C'est arrivé près de chez nous. Place de Strasbourg, pour être exacte. Un soir, Juliette s'y fait renverser par une voiture, sous la pleine lune à peine voilée par quelques nuages fuyants. Comme elle, qui ne cesse de fuir Guido, l'irascible qui vient de resurgir du passé. Arrive Gaspard, l'ambulancier dans tous les sens du terme. Il la sauve, elle ne veut plus qu'il la quitte, parce qu'elle a peur dans le noir. Parce que Guido, son frère possessif l'opprime, lui interdit de vivre, de respirer même, de peur qu'elle ne se salisse ou prenne froid.

Juliette entraîne Gaspard dans une histoire qui est bien trop grande pour lui. Les passions incontrôlables, les peurs inconscientes de cette famille vont le faire basculer dans son côté sombre qu'il ignorait. Pourquoi se marier le jour de la fin du monde, le deuxième long métrage du réalisateur belge Harry Cleven (après Abracadabra en 1991) raconte cette histoire d'amour-haine à trois sur le mode du conte expressionniste. 

Le bon (Jean-Henri Compère), la brute (Pascal Greggory, transpirant la folie furieuse) et la belle (Elina Löwensohn) vont se chercher et se cacher, s'affronter et s'aimer en noir et blanc, à grain (gros) et contraste (fort) très expressif. Où l'on apprend que l'amour fait toujours mal, qu'à force de vouloir trop protéger, trop choyer l'être aimé, l'amoureux transi risque de l'étouffer. 

Harry Cleven fait voyager la narration tour à tour dans l'inconscient des trois personnages, qui eux, deviennent méchants, redoutables, affaiblis.

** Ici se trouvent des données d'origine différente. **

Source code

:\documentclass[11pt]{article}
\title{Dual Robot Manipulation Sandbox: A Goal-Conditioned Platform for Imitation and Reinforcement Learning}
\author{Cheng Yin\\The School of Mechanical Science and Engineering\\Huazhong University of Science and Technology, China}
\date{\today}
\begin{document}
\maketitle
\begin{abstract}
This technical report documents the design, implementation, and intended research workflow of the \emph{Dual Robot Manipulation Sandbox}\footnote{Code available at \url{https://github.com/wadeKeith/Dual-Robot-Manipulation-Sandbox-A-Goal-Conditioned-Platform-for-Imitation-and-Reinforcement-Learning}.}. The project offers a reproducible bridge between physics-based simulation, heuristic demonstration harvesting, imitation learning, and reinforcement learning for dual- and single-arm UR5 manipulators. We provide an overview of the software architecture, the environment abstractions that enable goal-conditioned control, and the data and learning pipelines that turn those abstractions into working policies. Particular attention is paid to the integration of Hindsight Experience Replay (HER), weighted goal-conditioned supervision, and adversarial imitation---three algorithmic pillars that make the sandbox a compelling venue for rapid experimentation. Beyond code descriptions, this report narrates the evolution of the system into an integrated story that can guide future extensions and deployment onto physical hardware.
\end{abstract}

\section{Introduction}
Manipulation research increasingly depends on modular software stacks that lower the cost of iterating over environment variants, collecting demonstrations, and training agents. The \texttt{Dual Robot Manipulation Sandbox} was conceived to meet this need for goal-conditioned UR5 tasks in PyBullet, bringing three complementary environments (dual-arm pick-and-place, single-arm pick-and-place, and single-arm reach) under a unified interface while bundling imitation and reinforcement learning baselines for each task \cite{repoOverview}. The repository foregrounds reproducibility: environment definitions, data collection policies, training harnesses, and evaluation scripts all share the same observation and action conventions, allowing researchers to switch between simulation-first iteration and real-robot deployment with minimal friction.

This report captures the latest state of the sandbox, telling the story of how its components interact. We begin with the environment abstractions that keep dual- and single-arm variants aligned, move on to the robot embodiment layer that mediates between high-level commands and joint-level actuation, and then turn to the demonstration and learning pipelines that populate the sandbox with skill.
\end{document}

Cleven essaie de montrer l'invisible, d'attraper l'inaudible de ce qui se passe entre les personnages, son univers du rêve (cauchemardesque souvent) est peuplé d'archétypes visuels - les roses de Juliette (déjà, ce nom...), les flous, les murs en décrépitude, des tunnels qu'une voiture traverse en toute vitesse. Il pose des questions essentielles aussi, comme celle de la bonté et les limites de l'altruisme. 

Même si visuellement, Pourquoi se marier... est virtuose, souvent proche de la perfection, si les images rayonnent et émeuvent, même si les dialogues touchent parfois un nerf juste, le film agace souvent. Par ses silences prolongés peut-être, qu'on n'a plus l'habitude d'entendre au cinéma. Par son académisme un peu surfait aussi, ce qui le rend rigide au lieu de le rendre charnel. Et par son absence d'histoire forte, la seule passion nous laissant souvent sur notre faim. Bien qu'intriguant, le film en est alors réduit à un exercice de style, à la création d'un univers coupé du monde, dans lequel les personnages se limitent à essayer d'exister dans les yeux de l'autre. 

Et pourquoi la place de Strasbourg dans tout ça alors ? Parce que Pourquoi se marier le jour de la fin du monde - comme déjà son prédécesseur Abracadabra - est une coproduction luxembourgeoise (samsa film, avec Artémis Bruxelles).

 

Le film a été montré une première fois en clôture du festival Cinénygma le 8 avril dernier et a tenu une seule semaine (celle-ci) à l'Utopia.